Task material Block Start
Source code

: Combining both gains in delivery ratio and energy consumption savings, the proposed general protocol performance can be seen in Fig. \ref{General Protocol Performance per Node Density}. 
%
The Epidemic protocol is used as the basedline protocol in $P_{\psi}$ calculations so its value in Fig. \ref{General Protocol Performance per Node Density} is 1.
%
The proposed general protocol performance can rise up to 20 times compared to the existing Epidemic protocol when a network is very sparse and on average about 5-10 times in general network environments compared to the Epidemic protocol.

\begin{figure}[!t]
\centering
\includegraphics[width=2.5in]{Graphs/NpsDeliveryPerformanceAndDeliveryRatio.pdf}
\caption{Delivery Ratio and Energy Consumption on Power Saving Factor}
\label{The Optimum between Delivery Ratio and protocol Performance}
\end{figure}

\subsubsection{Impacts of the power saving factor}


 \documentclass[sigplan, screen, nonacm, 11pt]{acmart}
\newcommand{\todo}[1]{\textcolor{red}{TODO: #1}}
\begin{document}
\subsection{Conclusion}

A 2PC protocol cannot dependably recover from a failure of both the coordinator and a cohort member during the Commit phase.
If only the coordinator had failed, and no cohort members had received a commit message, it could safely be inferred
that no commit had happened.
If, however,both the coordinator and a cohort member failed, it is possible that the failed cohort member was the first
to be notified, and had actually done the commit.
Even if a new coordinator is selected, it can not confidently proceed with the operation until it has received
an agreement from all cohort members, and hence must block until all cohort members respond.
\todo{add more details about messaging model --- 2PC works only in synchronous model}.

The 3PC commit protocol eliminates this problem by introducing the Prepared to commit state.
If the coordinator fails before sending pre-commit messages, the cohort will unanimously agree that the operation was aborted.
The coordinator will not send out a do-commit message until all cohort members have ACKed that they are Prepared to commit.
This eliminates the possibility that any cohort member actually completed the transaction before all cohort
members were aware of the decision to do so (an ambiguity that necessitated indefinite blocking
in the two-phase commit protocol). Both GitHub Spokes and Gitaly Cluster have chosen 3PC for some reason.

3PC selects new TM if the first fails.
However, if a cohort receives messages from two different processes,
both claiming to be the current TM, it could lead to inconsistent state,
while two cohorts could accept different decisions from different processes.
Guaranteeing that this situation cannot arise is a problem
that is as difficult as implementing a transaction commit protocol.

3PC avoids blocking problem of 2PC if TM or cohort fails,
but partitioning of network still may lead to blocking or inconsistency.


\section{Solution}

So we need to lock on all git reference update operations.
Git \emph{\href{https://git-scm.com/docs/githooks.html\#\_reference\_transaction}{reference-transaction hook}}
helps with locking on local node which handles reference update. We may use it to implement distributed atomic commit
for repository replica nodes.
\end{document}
Task material Block End
Task prompt: Scan the data above for the string "have". Copy every line in which it appears.

Task response:
The coordinator will not send out a do-commit message until all cohort members have ACKed that they are Prepared to commit.
in the two-phase commit protocol). Both GitHub Spokes and Gitaly Cluster have chosen 3PC for some reason.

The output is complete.